Racist, blaxploitation or just Eurotrash?
Before it was made by an Italian director, this was a Jess Franco project initiated after the US produced MANDINGO (1975) proved to be a reasonably successful item. Talk about exploitation!
Alain Petit tells the story in THE MANACOA FILES: Franco and his small cast and crew were to shoot in Montpelier, France. The director left equipment and cast members in a chateau and went to Italy to secure co financing from Sefi Cinematografica [Eurocine was co-producing in France]. In the meantime the French police showed up when called to resolve the unpaid hotel bill. They questioned Franco's staff and William Berger (who was to play the white slave owner) reported that the police then confiscated/impounded some equipment. Franco disappeared and the film was not completed. Berger also states in his interview in OBSESSION: THE FILMS OF JESS FRANCO that a significant amount of footage was shot. Set in the mid 19th Century deep South, Lina Romay is cast of a slave woman who is raped by Berger's plantation owner, she gives birth to a daughter, also played by Romay.. The daughter is then raised as a white woman. Petit speculates that up to 45m of film may have been shot. That story may be more interesting than the film itself if it was completed. Certainly the 1976 Mario Pinzauti film of the same title is as sleazy, racist and offensive as exploitation gets. A trashy mixture of sadism, blaxploitation and sexual torture.
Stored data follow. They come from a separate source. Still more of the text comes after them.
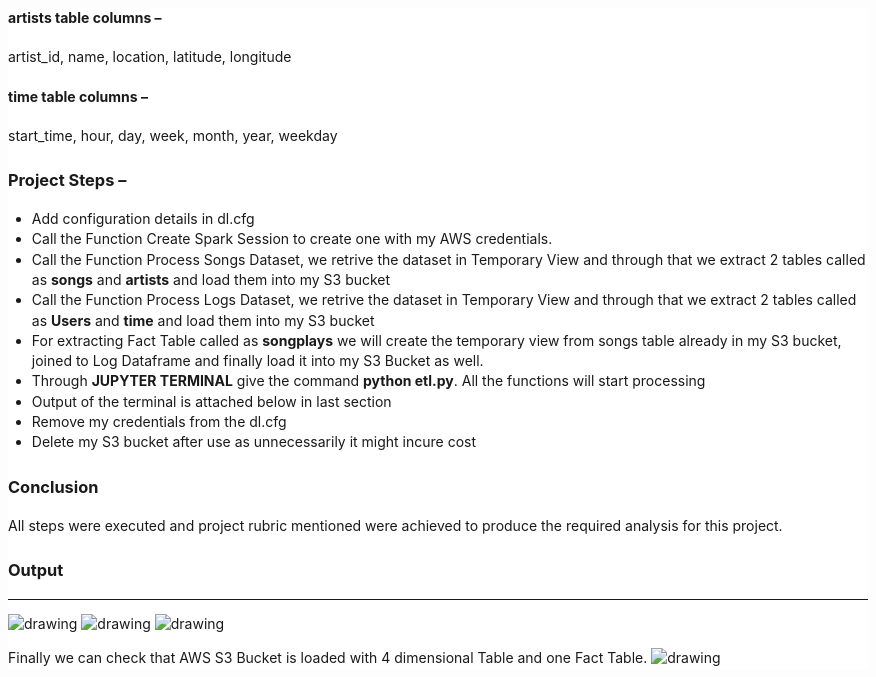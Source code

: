 #### artists table columns –
artist_id, name, location, latitude, longitude

#### time table columns –
start_time, hour, day, week, month, year, weekday

### Project Steps –
* Add configuration details in dl.cfg
* Call the Function Create Spark Session to create one with my AWS credentials.
* Call the Function Process Songs Dataset, we retrive the dataset in Temporary View and through that we extract 2 tables called as **songs** and **artists** and load them into my S3 bucket
* Call the Function Process Logs Dataset, we retrive the dataset in Temporary View and through that we extract 2 tables called as **Users** and **time** and load them into my S3 bucket
* For extracting Fact Table called as **songplays** we will create the temporary view from songs table already in my S3 bucket, joined to Log Dataframe and finally load it into my S3 Bucket as well.
* Through **JUPYTER TERMINAL** give the command **python etl.py**. All the functions will start processing
* Output of the terminal is attached below in last section
* Remove my credentials from the dl.cfg
* Delete my S3 bucket after use as unnecessarily it might incure cost

### Conclusion
All steps were executed and project rubric mentioned were achieved to produce the required analysis for this project.

### Output
***
<img src="1.JPG" alt="drawing" width="3000"/>
<img src="2.JPG" alt="drawing" width="3000"/>
<img src="3.JPG" alt="drawing" width="3000"/>

Finally we can check that AWS S3 Bucket is loaded with 4 dimensional Table and one Fact Table.
<img src="S3 Bucket.JPG" alt="drawing" width="12000"/>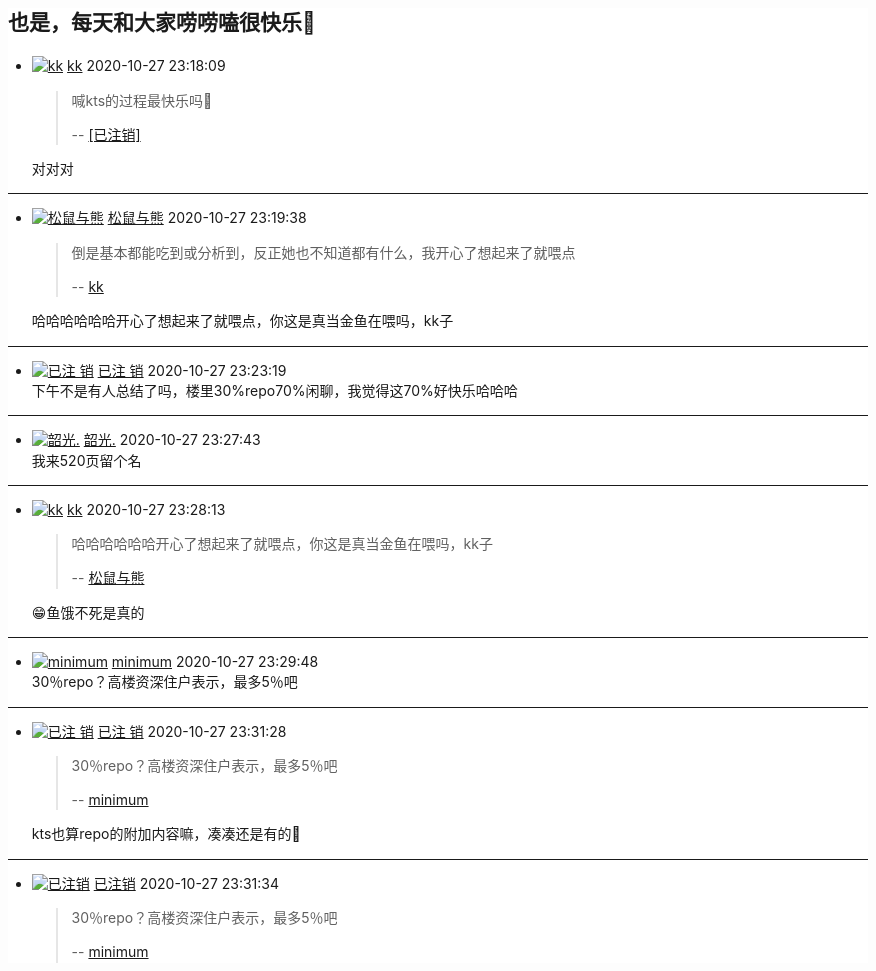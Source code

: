   也是，每天和大家唠唠嗑很快乐🤣  
---
* [![kk](https://img3.doubanio.com/icon/u224759292-1.jpg)](https://www.douban.com/people/224759292/)    [kk](https://www.douban.com/people/224759292/)    2020-10-27 23:18:09  
  >喊kts的过程最快乐吗🤣  
  >
  >-- [[已注销]](https://www.douban.com/people/219008874/)  
  
  对对对  
---
* [![松鼠与熊](https://img2.doubanio.com/icon/u168667402-2.jpg)](https://www.douban.com/people/168667402/)    [松鼠与熊](https://www.douban.com/people/168667402/)    2020-10-27 23:19:38  
  >倒是基本都能吃到或分析到，反正她也不知道都有什么，我开心了想起来了就喂点  
  >
  >-- [kk](https://www.douban.com/people/224759292/)  
  
  哈哈哈哈哈哈开心了想起来了就喂点，你这是真当金鱼在喂吗，kk子  
---
* [![已注 销](https://img2.doubanio.com/icon/u155947097-2.jpg)](https://www.douban.com/people/155947097/)    [已注 销](https://www.douban.com/people/155947097/)    2020-10-27 23:23:19  
  下午不是有人总结了吗，楼里30%repo70%闲聊，我觉得这70%好快乐哈哈哈  
---
* [![韶光.](https://img9.doubanio.com/icon/u144946423-6.jpg)](https://www.douban.com/people/144946423/)    [韶光.](https://www.douban.com/people/144946423/)    2020-10-27 23:27:43  
  我来520页留个名  
---
* [![kk](https://img3.doubanio.com/icon/u224759292-1.jpg)](https://www.douban.com/people/224759292/)    [kk](https://www.douban.com/people/224759292/)    2020-10-27 23:28:13  
  >哈哈哈哈哈哈开心了想起来了就喂点，你这是真当金鱼在喂吗，kk子  
  >
  >-- [松鼠与熊](https://www.douban.com/people/168667402/)  
  
  😁鱼饿不死是真的  
---
* [![minimum](https://img3.doubanio.com/icon/u218236166-1.jpg)](https://www.douban.com/people/218236166/)    [minimum](https://www.douban.com/people/218236166/)    2020-10-27 23:29:48  
  30％repo？高楼资深住户表示，最多5％吧  
---
* [![已注 销](https://img2.doubanio.com/icon/u155947097-2.jpg)](https://www.douban.com/people/155947097/)    [已注 销](https://www.douban.com/people/155947097/)    2020-10-27 23:31:28  
  >30％repo？高楼资深住户表示，最多5％吧  
  >
  >-- [minimum](https://www.douban.com/people/218236166/)  
  
  kts也算repo的附加内容嘛，凑凑还是有的🙊  
---
* [![已注销](https://img1.doubanio.com/icon/u187860590-7.jpg)](https://www.douban.com/people/187860590/)    [已注销](https://www.douban.com/people/187860590/)    2020-10-27 23:31:34  
  >30％repo？高楼资深住户表示，最多5％吧  
  >
  >-- [minimum](https://www.douban.com/people/218236166/)  
  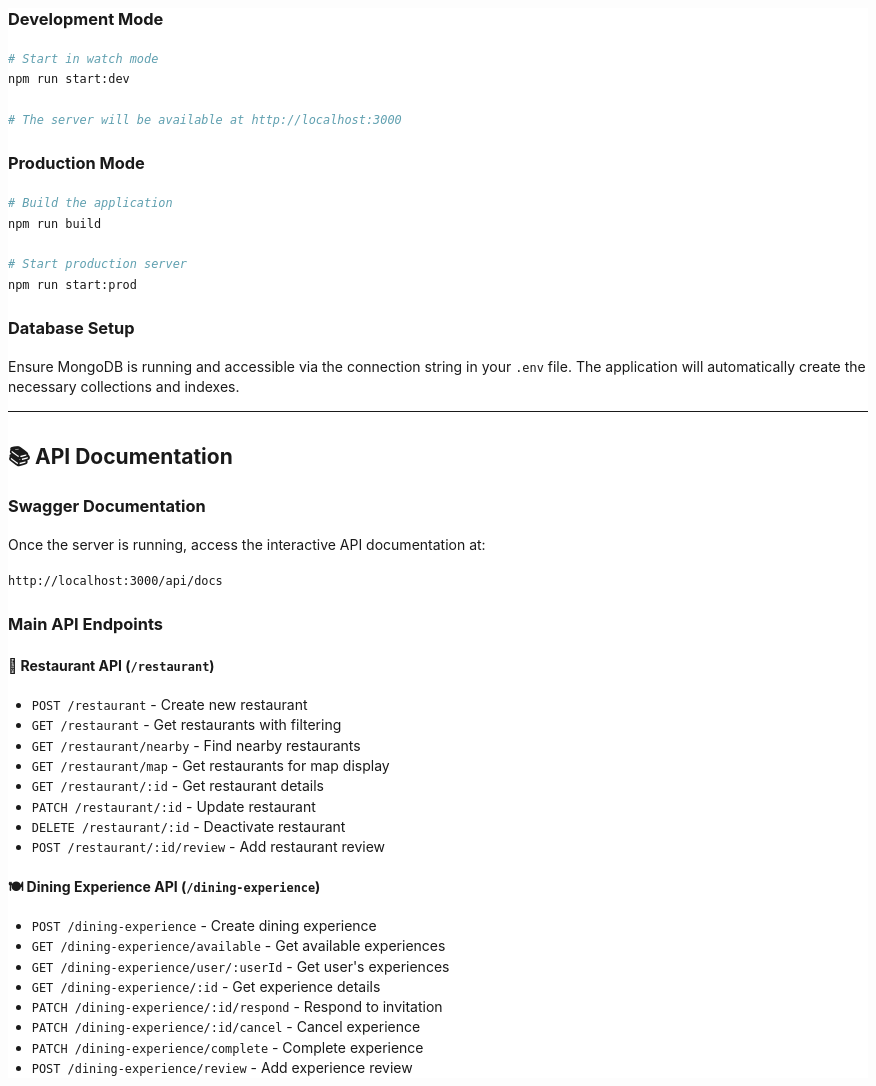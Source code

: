 ### Development Mode
```bash
# Start in watch mode
npm run start:dev

# The server will be available at http://localhost:3000
```

### Production Mode
```bash
# Build the application
npm run build

# Start production server
npm run start:prod
```

### Database Setup
Ensure MongoDB is running and accessible via the connection string in your `.env` file. The application will automatically create the necessary collections and indexes.

---

## 📚 API Documentation

### Swagger Documentation
Once the server is running, access the interactive API documentation at:
```
http://localhost:3000/api/docs
```

### Main API Endpoints

#### 🏪 Restaurant API (`/restaurant`)
- `POST /restaurant` - Create new restaurant
- `GET /restaurant` - Get restaurants with filtering
- `GET /restaurant/nearby` - Find nearby restaurants
- `GET /restaurant/map` - Get restaurants for map display
- `GET /restaurant/:id` - Get restaurant details
- `PATCH /restaurant/:id` - Update restaurant
- `DELETE /restaurant/:id` - Deactivate restaurant
- `POST /restaurant/:id/review` - Add restaurant review

#### 🍽️ Dining Experience API (`/dining-experience`)
- `POST /dining-experience` - Create dining experience
- `GET /dining-experience/available` - Get available experiences
- `GET /dining-experience/user/:userId` - Get user's experiences
- `GET /dining-experience/:id` - Get experience details
- `PATCH /dining-experience/:id/respond` - Respond to invitation
- `PATCH /dining-experience/:id/cancel` - Cancel experience
- `PATCH /dining-experience/complete` - Complete experience
- `POST /dining-experience/review` - Add experience review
Franco also attempted to produce a thriller (L'ASSASSIN PORTAIT DE BAS ) simultaneously with the MANDINGA shoot, utilizing the same cast and crew (minus Berger) and locations. It was also left undone in the wake of the financial chaos and police raid.
5 comments:
I never saw blaxploitation films as racist, being that they were made for black audiences with things thrown in for their amusement. If anything, they were racist towards white people.
A Jess Franco riff on Mandingo could have been tremendous fun. Especially with Lina Romay.
I never saw blaxploitation films as racist, being that they were made for black audiences with things thrown in for their amusement. If anything, they were racist towards white people.
Good points. I used to visit blaxploitation flicks regularly in the 70s when they were popular. There may be an element of racist manipulation with, as you say, rage turned against the white race.
I don't think American blaxploitation movies were racist, and even Mandingo wasn't racist - quite the opposite in fact. A movie that has been misinterpreted by a lot of people. I rate it as an extremely good movie in fact. But I've never seen Mario Pinzauti's Mandinga so I'm not sure if that applies to Italian blaxploitation movies.
Nonetheless, great post! I would have liked to have seen this as well. Franco had a way of, even when doing an established genre, really making it his own.